To find the angle between two vectors, you can use the dot product formula:
A dot B = |A| * |B| * cos(theta)
where:
A dot B is the dot product of vectors A and B,
|A| and |B| are the magnitudes of vectors A and B, respectively,
theta is the angle between the two vectors.

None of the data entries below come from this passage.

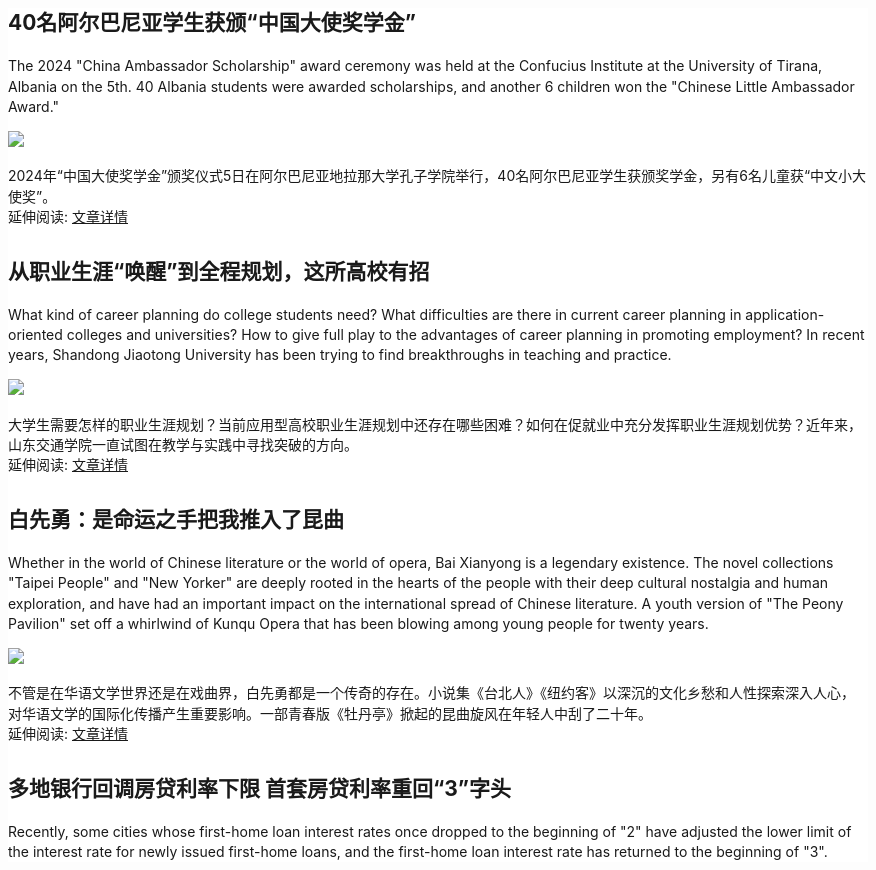 <qrcode title="“一次挂号管三天” 看病如何更方便、更省心？" image="https://p5.img.cctvpic.com/photoworkspace/2024/12/06/2024120606121086991.jpg" />   

## 40名阿尔巴尼亚学生获颁“中国大使奖学金”   
The 2024 "China Ambassador Scholarship" award ceremony was held at the Confucius Institute at the University of Tirana, Albania on the 5th. 40 Albania students were awarded scholarships, and another 6 children won the "Chinese Little Ambassador Award."   

<img src="https://p3.img.cctvpic.com/photoworkspace/2024/12/06/2024120605393359356.jpg" />   

2024年“中国大使奖学金”颁奖仪式5日在阿尔巴尼亚地拉那大学孔子学院举行，40名阿尔巴尼亚学生获颁奖学金，另有6名儿童获“中文小大使奖”。   
延伸阅读: [文章详情](https://news.cctv.com/2024/12/06/ARTIl5AATUDSZ9emi7a62kY2241206.shtml)   

<qrcode title="40名阿尔巴尼亚学生获颁“中国大使奖学金”" image="https://p3.img.cctvpic.com/photoworkspace/2024/12/06/2024120605393359356.jpg" />   

## 从职业生涯“唤醒”到全程规划，这所高校有招   
What kind of career planning do college students need? What difficulties are there in current career planning in application-oriented colleges and universities? How to give full play to the advantages of career planning in promoting employment? In recent years, Shandong Jiaotong University has been trying to find breakthroughs in teaching and practice.   

<img src="https://p5.img.cctvpic.com/photoworkspace/2024/12/06/2024120605264597497.jpg" />   

大学生需要怎样的职业生涯规划？当前应用型高校职业生涯规划中还存在哪些困难？如何在促就业中充分发挥职业生涯规划优势？近年来，山东交通学院一直试图在教学与实践中寻找突破的方向。   
延伸阅读: [文章详情](https://news.cctv.com/2024/12/06/ARTIQfJdoVA4UIRrdyNaS7mv241206.shtml)   

<qrcode title="从职业生涯“唤醒”到全程规划，这所高校有招" image="https://p5.img.cctvpic.com/photoworkspace/2024/12/06/2024120605264597497.jpg" />   

## 白先勇：是命运之手把我推入了昆曲   
Whether in the world of Chinese literature or the world of opera, Bai Xianyong is a legendary existence. The novel collections "Taipei People" and "New Yorker" are deeply rooted in the hearts of the people with their deep cultural nostalgia and human exploration, and have had an important impact on the international spread of Chinese literature. A youth version of "The Peony Pavilion" set off a whirlwind of Kunqu Opera that has been blowing among young people for twenty years.   

<img src="https://p5.img.cctvpic.com/photoworkspace/2024/12/06/2024120605172652780.jpg" />   

不管是在华语文学世界还是在戏曲界，白先勇都是一个传奇的存在。小说集《台北人》《纽约客》以深沉的文化乡愁和人性探索深入人心，对华语文学的国际化传播产生重要影响。一部青春版《牡丹亭》掀起的昆曲旋风在年轻人中刮了二十年。   
延伸阅读: [文章详情](https://news.cctv.com/2024/12/06/ARTIDbdLEWejb4s0sdf17wjm241206.shtml)   

<qrcode title="白先勇：是命运之手把我推入了昆曲" image="https://p5.img.cctvpic.com/photoworkspace/2024/12/06/2024120605172652780.jpg" />   

## 多地银行回调房贷利率下限 首套房贷利率重回“3”字头   
Recently, some cities whose first-home loan interest rates once dropped to the beginning of "2" have adjusted the lower limit of the interest rate for newly issued first-home loans, and the first-home loan interest rate has returned to the beginning of "3".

First, let's find the magnitude of vector B:
|B| = 1.5 m
Now, find the dot product of A and B:
A dot B = (5.4 m) * cos(40 degrees)
Calculate this value.
Then, use the dot product formula to find cos(theta):
cos(theta) = (A dot B) / (|A| * |B|)
Finally, find the angle theta using the inverse cosine function:
theta = arccos((A dot B) / (|A| * |B|))
Make sure to convert the angle from radians to degrees. Round your answer to two digits after the decimal point.
Now, let's calculate it:
A dot B = (5.4 m) * cos(40 degrees)
A dot B ≈ (5.4 m) * (0.766)
|B| = 1.5 m
cos(theta) = ((5.4 m) * (0.766)) / ((5.4 m) * (1.5 m))
Now, find theta:
theta = arccos(0.514)
theta ≈ 1.003 radians
Convert theta to degrees:
theta ≈ 1.003 radians * (180 degrees / pi) ≈ 57.51 degrees
So, the angle between the two vectors is approximately 57.51 degrees. Rounded to two digits after the decimal point, the final answer is 57.51 degrees.